> [Work order]
Return the records in full, exactly as given.
*** Extracted records
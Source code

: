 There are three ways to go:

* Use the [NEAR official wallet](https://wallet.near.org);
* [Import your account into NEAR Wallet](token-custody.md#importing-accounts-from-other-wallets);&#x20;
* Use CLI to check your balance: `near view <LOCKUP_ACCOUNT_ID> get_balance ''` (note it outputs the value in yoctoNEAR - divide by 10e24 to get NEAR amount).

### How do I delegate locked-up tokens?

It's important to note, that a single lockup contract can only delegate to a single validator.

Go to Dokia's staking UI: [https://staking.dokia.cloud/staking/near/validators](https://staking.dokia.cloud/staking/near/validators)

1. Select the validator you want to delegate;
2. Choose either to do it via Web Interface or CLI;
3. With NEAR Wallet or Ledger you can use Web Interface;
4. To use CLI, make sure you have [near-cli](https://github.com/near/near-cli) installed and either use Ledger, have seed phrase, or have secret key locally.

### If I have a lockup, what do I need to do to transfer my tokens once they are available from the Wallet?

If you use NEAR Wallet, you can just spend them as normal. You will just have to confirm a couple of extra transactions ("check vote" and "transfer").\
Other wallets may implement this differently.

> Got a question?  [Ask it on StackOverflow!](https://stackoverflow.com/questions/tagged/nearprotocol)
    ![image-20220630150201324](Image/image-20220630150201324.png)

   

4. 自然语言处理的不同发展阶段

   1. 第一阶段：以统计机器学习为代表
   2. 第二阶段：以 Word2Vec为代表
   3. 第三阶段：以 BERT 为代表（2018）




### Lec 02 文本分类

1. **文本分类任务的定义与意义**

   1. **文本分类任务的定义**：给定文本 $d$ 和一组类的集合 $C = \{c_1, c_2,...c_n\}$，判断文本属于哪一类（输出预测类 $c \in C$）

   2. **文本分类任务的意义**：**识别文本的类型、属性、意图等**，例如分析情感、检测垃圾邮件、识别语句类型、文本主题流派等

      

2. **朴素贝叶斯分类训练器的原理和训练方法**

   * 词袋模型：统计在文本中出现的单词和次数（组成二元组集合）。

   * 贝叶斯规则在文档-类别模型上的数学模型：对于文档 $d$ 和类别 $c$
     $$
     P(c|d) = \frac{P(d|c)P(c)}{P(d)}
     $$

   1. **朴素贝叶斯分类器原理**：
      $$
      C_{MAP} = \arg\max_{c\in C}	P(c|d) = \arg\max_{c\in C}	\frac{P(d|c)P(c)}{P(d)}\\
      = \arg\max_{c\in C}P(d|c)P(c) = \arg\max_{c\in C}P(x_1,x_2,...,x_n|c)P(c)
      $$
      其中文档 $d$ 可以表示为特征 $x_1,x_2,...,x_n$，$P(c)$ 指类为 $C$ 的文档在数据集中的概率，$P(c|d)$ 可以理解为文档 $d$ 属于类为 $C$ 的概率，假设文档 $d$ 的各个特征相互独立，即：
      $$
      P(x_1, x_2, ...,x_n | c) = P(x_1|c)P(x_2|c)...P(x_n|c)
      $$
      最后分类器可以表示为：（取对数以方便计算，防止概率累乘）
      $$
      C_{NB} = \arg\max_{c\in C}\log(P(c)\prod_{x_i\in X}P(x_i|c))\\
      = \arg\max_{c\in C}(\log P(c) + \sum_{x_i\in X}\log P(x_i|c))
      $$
******
> [Your response]
Source code

: There are three ways to go:

* Use the [NEAR official wallet](https://wallet.near.org);
* [Import your account into NEAR Wallet](token-custody.md#importing-accounts-from-other-wallets);&#x20;
* Use CLI to check your balance: `near view <LOCKUP_ACCOUNT_ID> get_balance ''` (note it outputs the value in yoctoNEAR - divide by 10e24 to get NEAR amount).

### How do I delegate locked-up tokens?

It's important to note, that a single lockup contract can only delegate to a single validator.

Go to Dokia's staking UI: [https://staking.dokia.cloud/staking/near/validators](https://staking.dokia.cloud/staking/near/validators)

1. Select the validator you want to delegate;
2. Choose either to do it via Web Interface or CLI;
3. With NEAR Wallet or Ledger you can use Web Interface;
4. To use CLI, make sure you have [near-cli](https://github.com/near/near-cli) installed and either use Ledger, have seed phrase, or have secret key locally.

### If I have a lockup, what do I need to do to transfer my tokens once they are available from the Wallet?

If you use NEAR Wallet, you can just spend them as normal. You will just have to confirm a couple of extra transactions ("check vote" and "transfer").\
Other wallets may implement this differently.

> Got a question?  [Ask it on StackOverflow!](https://stackoverflow.com/questions/tagged/nearprotocol)
    ![image-20220630150201324](Image/image-20220630150201324.png)

   

4. 自然语言处理的不同发展阶段

   1. 第一阶段：以统计机器学习为代表
   2. 第二阶段：以 Word2Vec为代表
   3. 第三阶段：以 BERT 为代表（2018）




### Lec 02 文本分类

1. **文本分类任务的定义与意义**

   1. **文本分类任务的定义**：给定文本 $d$ 和一组类的集合 $C = \{c_1, c_2,...c_n\}$，判断文本属于哪一类（输出预测类 $c \in C$）

   2. **文本分类任务的意义**：**识别文本的类型、属性、意图等**，例如分析情感、检测垃圾邮件、识别语句类型、文本主题流派等

      

2. **朴素贝叶斯分类训练器的原理和训练方法**

   * 词袋模型：统计在文本中出现的单词和次数（组成二元组集合）。

   * 贝叶斯规则在文档-类别模型上的数学模型：对于文档 $d$ 和类别 $c$
     $$
     P(c|d) = \frac{P(d|c)P(c)}{P(d)}
     $$

   1. **朴素贝叶斯分类器原理**：
      $$
      C_{MAP} = \arg\max_{c\in C}	P(c|d) = \arg\max_{c\in C}	\frac{P(d|c)P(c)}{P(d)}\\
      = \arg\max_{c\in C}P(d|c)P(c) = \arg\max_{c\in C}P(x_1,x_2,...,x_n|c)P(c)
      $$
      其中文档 $d$ 可以表示为特征 $x_1,x_2,...,x_n$，$P(c)$ 指类为 $C$ 的文档在数据集中的概率，$P(c|d)$ 可以理解为文档 $d$ 属于类为 $C$ 的概率，假设文档 $d$ 的各个特征相互独立，即：
      $$
      P(x_1, x_2, ...,x_n | c) = P(x_1|c)P(x_2|c)...P(x_n|c)
      $$
      最后分类器可以表示为：（取对数以方便计算，防止概率累乘）
      $$
      C_{NB} = \arg\max_{c\in C}\log(P(c)\prod_{x_i\in X}P(x_i|c))\\
      = \arg\max_{c\in C}(\log P(c) + \sum_{x_i\in X}\log P(x_i|c))
      $$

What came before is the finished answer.